Wickenden notó que había incomodado a Coffin.
—Le ha ido muy bien. Viene muy bien recomendado…
—Mis escasos triunfos se debieron a un trabajo de grupo. Pero usted suele trabajar solo, ¿no es así?
—Lo… prefiero. La gente es insoportable.
—L’enfer, c’est les autres. —Harry no sabía lo que significaba. Coffin prosiguió—: ¿Cree que se jubilará pronto? Le falta poco para cumplir la edad, ¿no? Debería contratar un buen viaje y tumbarse al sol.
Harry miró su pinta.
—Los años pasan, sí. Pero no. ¿Qué demonios voy a hacer? Nunca he destacado en nada y nunca lo haré. Seguiré haciendo lo que se me da bien y aportando lo que pueda. Y luego… en fin…
—Comprendo. —Coffin se retrepó en su asiento—. Por eso continúo con lo de las conferencias. No es que paguen mucho, se lo aseguro, pero necesito dar con formas creativas de complementar mis ingresos. Aunque, como usted dice, si uno hace algo bien, es un delito no hacerlo. La mayor parte del tiempo.
—Estaba pensando, esto… Gabriel… la última vez que trabajé con usted… había un ladrón de poca monta, un perfecto inútil, que quería medrar. Me recuerda en cierta medida el caso que tengo entre manos. Me vendría bien… en fin, deje que le cuente… es decir, me preguntaba qué fue de…
Coffin sonrió y sacudió la cabeza.
—Ah, Dunderdorf. Cómo olvidarlo. Es curioso que me lo pregunte. Una buena historia. Ha estado entrando y saliendo de la cárcel, siempre con una condena pequeña… eso ya lo sabe. Sin embargo ahora me temo que estaremos unos cuantos años sin verlo.
—¿Ah, sí? —Harry bebía bajo un bigote espumoso.

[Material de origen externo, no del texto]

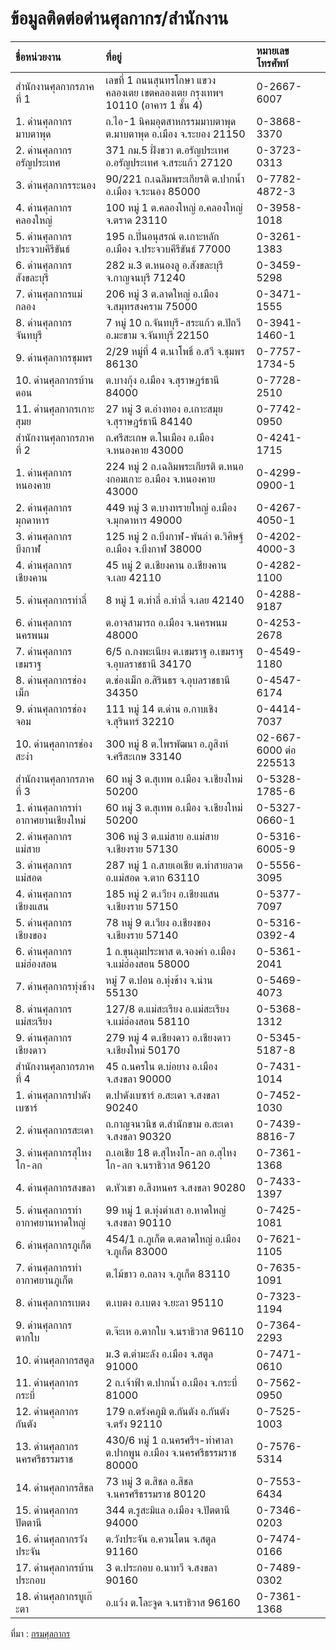 ข้อมูลติดต่อด่านศุลกากร/สำนักงาน
===

|ชื่อหน่วยงาน	              |ที่อยู่                                       |หมายเลขโทรศัพท์|
|:------------------------|:---------------------------------------------|:----------|
|สำนักงานศุลกากรภาคที่ 1	|เลขที่ 1 ถนนสุนทรโกษา แขวงคลองเตย เขตคลองเตย กรุงเทพฯ 10110 (อาคาร 1 ชั้น 4)|0-2667-6007|
|1. ด่านศุลกากรมาบตาพุด	|ถ.ไอ-1 นิคมอุตสาหกรรมมาบตาพุด ต.มาบตาพุด อ.เมือง จ.ระยอง 21150	|0-3868-3370|
|2. ด่านศุลกากรอรัญประเทศ|371 กม.5 ฝั่งขวา ต.อรัญประเทศ อ.อรัญประเทศ จ.สระแก้ว 27120|	0-3723-0313|
|3. ด่านศุลกากรระนอง|	90/221 ถ.เฉลิมพระเกียรติ ต.ปากน้ำ อ.เมือง จ.ระนอง 85000	|0-7782-4872-3|
|4. ด่านศุลกากรคลองใหญ่	|100 หมู่ 1 ต.คลองใหญ่ อ.คลองใหญ่ จ.ตราด 23110|	0-3958-1018|
|5. ด่านศุลกากรประจวบคีรีขันธ์	|195 ถ.ปิ่นอนุสรณ์ ต.เกาะหลัก อ.เมือง จ.ประจวบคีรีขันธ์ 77000	|0-3261-1383|
|6. ด่านศุลกากรสังขละบุรี	|282 ม.3 ต.หนองลู อ.สังขละบุรี จ.กาญจนบุรี 71240	|0-3459-5298|
|7. ด่านศุลกากรแม่กลอง	|206 หมู่ 3 ต.ลาดใหญ่ อ.เมือง จ.สมุทรสงคราม 75000	|0-3471-1555|
|8. ด่านศุลกากรจันทบุรี	|7 หมู่ 10 ถ.จันทบุรี-สระแก้ว ต.ปัถวี อ.มะขาม จ.จันทบุรี 22150	|0-3941-1460-1|
|9. ด่านศุลกากรชุมพร	|2/29 หมู่ที่ 4 ต.นาโพธิ์ อ.สวี จ.ชุมพร 86130	|0-7757-1734-5|
|10. ด่านศุลกากรบ้านดอน|ต.บางกุ้ง อ.เมือง จ.สุราษฎร์ธานี 84000|	0-7728-2510|
|11. ด่านศุลกากรเกาะสุมย|27 หมู่ 3 ต.อ่างทอง อ.เกาะสมุย จ.สุราษฎร์ธานี 84140|	0-7742-0950|
|สำนักงานศุลกากรภาคที่ 2|ถ.ศรีสะเกษ ต.ในเมือง อ.เมือง จ.หนองคาย 43000|	0-4241-1715|
|1. ด่านศุลกากรหนองคาย|224 หมู่ 2 ถ.เฉลิมพระเกียรติ ต.หนองกอมเกาะ อ.เมือง จ.หนองคาย 43000|	0-4299-0900-1|
|2. ด่านศุลกากรมุกดาหาร|449 หมู่ 3 ต.บางทรายใหญ่ อ.เมือง จ.มุกดาหาร 49000|	0-4267-4050-1|
|3. ด่านศุลกากรบึงกาฬ|	125 หมู่ 2 ถ.บึงกาฬ-พันลำ ต.วิศิษฐ์ อ.เมือง จ.บึงกาฬ 38000|	0-4202-4000-3|
|4. ด่านศุลกากรเชียงคาน|45 หมู่ 2 ต.เชียงคาน อ.เชียงคาน จ.เลย 42110|	0-4282-1100|
|5. ด่านศุลกากรท่าลี่|	8 หมู่ 1 ต.ท่าลี่ อ.ท่าลี่ จ.เลย 42140|	0-4288-9187|
|6. ด่านศุลกากรนครพนม|	 ต.อาจสามารถ อ.เมือง จ.นครพนม 48000	|0-4253-2678|
|7. ด่านศุลกากรเขมราฐ|	6/5 ถ.กงพะเนียง ต.เขมราฐ อ.เขมราฐ จ.อุบลราชธานี 34170	|0-4549-1180|
|8. ด่านศุลกากรช่องเม็ก|	ต.ช่องเม็ก อ.สิรินธร จ.อุบลราชธานี 34350	|0-4547-6174|
|9. ด่านศุลกากรช่องจอม|	111 หมู่ 14 ต.ด่าน อ.กาบเชิง จ.สุรินทร์ 32210	|0-4414-7037|
|10. ด่านศุลกากรช่องสะงำ|	300 หมู่ 8 ต.ไพรพัฒนา อ.ภูสิงห์ จ.ศรีสะเกษ 33140	|02-667-6000 ต่อ 225513|
|สำนักงานศุลกากรภาคที่ 3|	60 หมู่ 3 ต.สุเทพ อ.เมือง จ.เชียงใหม่ 50200	|0-5328-1785-6|
|1. ด่านศุลกากรท่าอากาศยานเชียงใหม่|	60 หมู่ 3 ต.สุเทพ อ.เมือง จ.เชียงใหม่ 50200	|0-5327-0660-1|
|2. ด่านศุลกากรแม่สาย|	306 หมู่ 3 ต.แม่สาย อ.แม่สาย จ.เชียงราย 57130	|0-5316-6005-9|
|3. ด่านศุลกากรแม่สอด|	287 หมู่ 1 ถ.สายเอเชีย ต.ท่าสายลวด อ.แม่สอด จ.ตาก 63110	|0-5556-3095|
|4. ด่านศุลกากรเชียงแสน|	185 หมู่ 2 ต.เวียง อ.เชียงแสน จ.เชียงราย 57150	|0-5377-7097|
|5. ด่านศุลกากรเชียงของ|	78 หมู่ 9 ต.เวียง อ.เชียงของ จ.เชียงราย 57140	|0-5316-0392-4|
|6. ด่านศุลกากรแม่ฮ่องสอน|	1 ถ.ขุนลุมประพาส ต.จองคำ อ.เมือง จ.แม่ฮ่องสอน 58000	|0-5361-2041|
|7. ด่านศุลกากรทุ่งช้าง|	หมู่ 7 ต.ปอน อ.ทุ่งช้าง จ.น่าน 55130	|0-5469-4073|
|8. ด่านศุลกากรแม่สะเรียง|	127/8 ต.แม่สะเรียง อ.แม่สะเรียง จ.แม่ฮ่องสอน 58110	|0-5368-1312|
|9. ด่านศุลกากรเชียงดาว|	279 หมู่ 4 ต.เชียงดาว อ.เชียงดาว จ.เชียงใหม่ 50170	|0-5345-5187-8|
|สำนักงานศุลกากรภาคที่ 4|	45 ถ.นครใน ต.บ่อยาง อ.เมือง จ.สงขลา 90000	|0-7431-1014|
|1. ด่านศุลกากรปาดังเบซาร์	|ต.ปาดังเบซาร์ อ.สะเดา จ.สงขลา 90240	|0-7452-1030|
|2. ด่านศุลกากรสะเดา|	ถ.กาญจนวนิช ต.สำนักขาม อ.สะเดา จ.สงขลา 90320	|0-7439-8816-7|
|3. ด่านศุลกากรสุไหงโก-ลก	|ถ.เอเชีย 18 ต.สุไหงโก-ลก อ.สุไหงโก-ลก จ.นราธิวาส 96120	|0-7361-1368|
|4. ด่านศุลกากรสงขลา|	ต.หัวเขา อ.สิงหนคร จ.สงขลา 90280	|0-7433-1397|
|5. ด่านศุลกากรท่าอากาศยานหาดใหญ่|	99 หมู่ 1 ต.ทุ่งตำเสา อ.หาดใหญ่ จ.สงขลา 90110	|0-7425-1081|
|6. ด่านศุลกากรภูเก็ต|	454/1 ถ.ภูเก็ต ต.ตลาดใหญ่ อ.เมือง จ.ภูเก็ต 83000|	0-7621-1105|
|7. ด่านศุลกากรท่าอากาศยานภูเก็ต	|ต.ไม้ขาว อ.ถลาง จ.ภูเก็ต 83110|	0-7635-1091|
|8. ด่านศุลกากรเบตง	|ต.เบตง อ.เบตง จ.ยะลา 95110	|0-7323-1194|
|9. ด่านศุลกากรตากใบ|	ต.จ๊ะเห อ.ตากใบ จ.นราธิวาส 96110	|0-7364-2293|
|10. ด่านศุลกากรสตูล|	ม.3 ต.ตำมะลัง อ.เมือง จ.สตูล 91000	|0-7471-0610|
|11. ด่านศุลกากรกระบี่|	2 ถ.เจ้าฟ้า ต.ปากน้ำ อ.เมือง จ.กระบี่ 81000	|0-7562-0950|
|12. ด่านศุลกากรกันตัง|	179 ถ.ตรังคภูมิ ต.กันตัง อ.กันตัง จ.ตรัง 92110	|0-7525-1003|
|13. ด่านศุลกากรนครศรีธรรมราช|	430/6 หมู่ 1 ถ.นครศรีฯ-ท่าศาลา ต.ปากพูน อ.เมือง จ.นครศรีธรรมราช 80000	|0-7576-5314|
|14. ด่านศุลกากรสิชล	|73 หมู่ 3 ต.สิชล อ.สิชล จ.นครศรีธรรมราช 80120	|0-7553-6434|
|15. ด่านศุลกากรปัตตานี|	344 ต.รูสะมิแล อ.เมือง จ.ปัตตานี 94000	|0-7346-0203|
|16. ด่านศุลกากรวังประจัน|	ต.วังประจัน อ.ควนโดน จ.สตูล 91160	|0-7474-0166|
|17. ด่านศุลกากรบ้านประกอบ|	3 ต.ประกอบ อ.นาทวี จ.สงขลา 90160	|0-7489-0302|
|18. ด่านศุลกากรบูเก๊ะตา|	อ.แว้ง ต.โละจูด จ.นราธิวาส 96160	|0-7361-1368|

ที่มา : [กรมศุลกากร](http://www.customs.go.th/list_multi_tab.php?link=list_abstract_tb_simple.php&ini_content=absdb_customs_house_contact&ini_menu=menu_about_160421_01&left_menu=menu_about_160421_01_161003_02&ini_tab=menu_about_160421_01_161003_02&tab=menu_about_160421_01_161003_02_161003_03&&tab=menu_about_160421_01_161003_02_161003_03&xleft_menu=menu_about_160421_01_161003_02_161003_03)
<!--stackedit_data:
eyJoaXN0b3J5IjpbMTYwNDU1ODIzNywtMjEyMjM1NzIwOF19
-->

—Tiene toda la razón: intentaba mejorar su estatus, un intocable queriendo ser brahmán, y no pudo ser. Pero su última travesura fue increíble. Pretendía dejar su huella en el mundo del arte, y sin duda lo logró, aunque no precisamente como esperaba, creo yo. —Coffin se echó hacia adelante—. Decidió que robar un cuadro o una escultura no tiene nada de glorioso, ya se había hecho antes.
—Y ¿qué hizo?
Coffin sonrió.
—Trató de robar una sala.
—¿Cómo dice?
—Trató robar una sala entera de un tirón. Del Museo de Arte de Filadelfia, en Estados Unidos. Allí hay una estancia traída de una casa de Holanda… siglo XVII, Haarlem, un saloncito estilo Vermeer con sus paneles de taracea originales, la araña, el techo artesonado, los muebles… una cama…, por el amor de Dios… Intentó llevárselo de una vez, sin dejar nada. Aún fue más divertido por el modo en que coordinó sus esfuerzos. Huelga decir que estuvo mal concebido y le salió rana, así que ya puede tacharlo de su lista de sospechosos. Sin embargo, estoy seguro de que nos volverá a sorprender. Espero. Me caía bien.
Por un momento reinó el silencio, roto tan sólo por sorbos intermitentes de cerveza.
—Y bien ¿en qué puedo ayudarlo, Harry?